CAN 2025 : de fortes divisions au sein de la CAF après la crise Maroc-Sénégal
Des sources concordantes proches du dossier de recours engagé par le Maroc contre le Sénégal révèlent l’existence de profondes divisions au sein de la Confédération africaine de football (CAF), à la suite des graves incidents ayant marqué la finale de la Coupe d’Afrique des nations 2025.
Selon ces sources, les pays francophones membres de la CAF tenteraient de minimiser les sanctions susceptibles de frapper le Sénégal, tandis que les pays arabophones et anglophones soutiennent pleinement la position marocaine, estimant que des sanctions exemplaires sont indispensables afin d’éviter toute récidive et de préserver l’image du football africain. Une position d’autant plus ferme que la FIFA aurait exprimé son vif mécontentement face aux événements survenus lors de la finale.
Sur le plan juridique, la Fédération royale marocaine de football s’appuie sur une procédure claire. Les articles 82 et suivants du règlement disciplinaire de la CAF prévoient des sanctions strictes à l’encontre de toute équipe quittant la pelouse ou enfreignant les règlements, indépendamment des justifications avancées. Une situation délicate pour le Sénégal, d’autant plus que la commission disciplinaire de la CAF est présidée par le Sénégalais Ousmane Kane.

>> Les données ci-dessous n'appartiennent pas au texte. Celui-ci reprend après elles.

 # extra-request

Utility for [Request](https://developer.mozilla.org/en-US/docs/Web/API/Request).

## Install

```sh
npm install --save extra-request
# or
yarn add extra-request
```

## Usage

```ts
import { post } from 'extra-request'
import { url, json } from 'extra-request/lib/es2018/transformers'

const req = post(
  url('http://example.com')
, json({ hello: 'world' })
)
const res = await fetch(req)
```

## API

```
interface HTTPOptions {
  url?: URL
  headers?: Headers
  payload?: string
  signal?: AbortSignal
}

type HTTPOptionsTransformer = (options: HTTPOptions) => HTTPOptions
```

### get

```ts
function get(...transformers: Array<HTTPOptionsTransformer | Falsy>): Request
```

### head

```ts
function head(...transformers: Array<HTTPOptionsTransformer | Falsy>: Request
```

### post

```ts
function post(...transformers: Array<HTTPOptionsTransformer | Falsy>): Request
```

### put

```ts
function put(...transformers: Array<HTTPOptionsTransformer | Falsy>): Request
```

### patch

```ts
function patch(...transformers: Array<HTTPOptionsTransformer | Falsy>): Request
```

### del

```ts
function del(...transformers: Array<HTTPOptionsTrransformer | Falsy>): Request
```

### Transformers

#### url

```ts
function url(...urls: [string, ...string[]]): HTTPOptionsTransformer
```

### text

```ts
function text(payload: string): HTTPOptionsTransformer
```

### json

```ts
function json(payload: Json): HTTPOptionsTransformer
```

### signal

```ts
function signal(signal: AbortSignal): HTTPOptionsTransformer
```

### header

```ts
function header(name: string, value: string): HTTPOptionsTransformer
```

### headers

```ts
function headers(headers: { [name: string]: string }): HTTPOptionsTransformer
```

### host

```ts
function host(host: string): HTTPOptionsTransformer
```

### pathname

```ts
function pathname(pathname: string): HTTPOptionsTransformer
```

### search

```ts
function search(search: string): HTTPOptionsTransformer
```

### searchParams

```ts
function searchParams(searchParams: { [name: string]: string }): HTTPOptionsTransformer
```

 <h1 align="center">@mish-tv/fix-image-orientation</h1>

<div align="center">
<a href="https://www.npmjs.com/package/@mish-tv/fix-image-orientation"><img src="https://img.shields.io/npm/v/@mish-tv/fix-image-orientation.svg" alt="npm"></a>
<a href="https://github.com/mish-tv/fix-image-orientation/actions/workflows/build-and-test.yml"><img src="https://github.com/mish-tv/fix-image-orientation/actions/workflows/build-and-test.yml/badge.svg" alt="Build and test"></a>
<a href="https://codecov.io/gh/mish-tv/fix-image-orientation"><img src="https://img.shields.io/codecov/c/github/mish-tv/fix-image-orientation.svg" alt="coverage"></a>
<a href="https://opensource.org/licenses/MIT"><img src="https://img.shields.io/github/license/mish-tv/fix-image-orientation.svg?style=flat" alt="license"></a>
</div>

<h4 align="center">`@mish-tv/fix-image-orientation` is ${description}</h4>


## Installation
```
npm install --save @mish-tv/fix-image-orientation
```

La presse internationale a qualifié le comportement du sélectionneur sénégalais et de son équipe de précédent dangereux, soulignant que le retrait momentané du terrain constitue une violation grave des règles et une atteinte au principe fondamental du respect des décisions arbitrales, même lorsqu’elles sont contestées. Ce climat de tension a été exacerbé par la polémique autour du penalty transformé par Brahim Díaz.
La responsabilité principale des débordements est attribuée au sélectionneur sénégalais Bab Tiao, présenté comme l’instigateur direct de la contestation et du chaos observés en fin de rencontre. Plusieurs observateurs estiment que des sanctions sévères à son encontre sont nécessaires pour garantir la stabilité et la crédibilité des compétitions africaines.
De son côté, la Fédération royale marocaine de football a officiellement annoncé son intention de saisir les instances compétentes de la CAF et de la FIFA, estimant que le retrait sénégalais, intervenu après l’octroi d’un penalty jugé valable par les experts, a lourdement affecté le déroulement normal de la finale.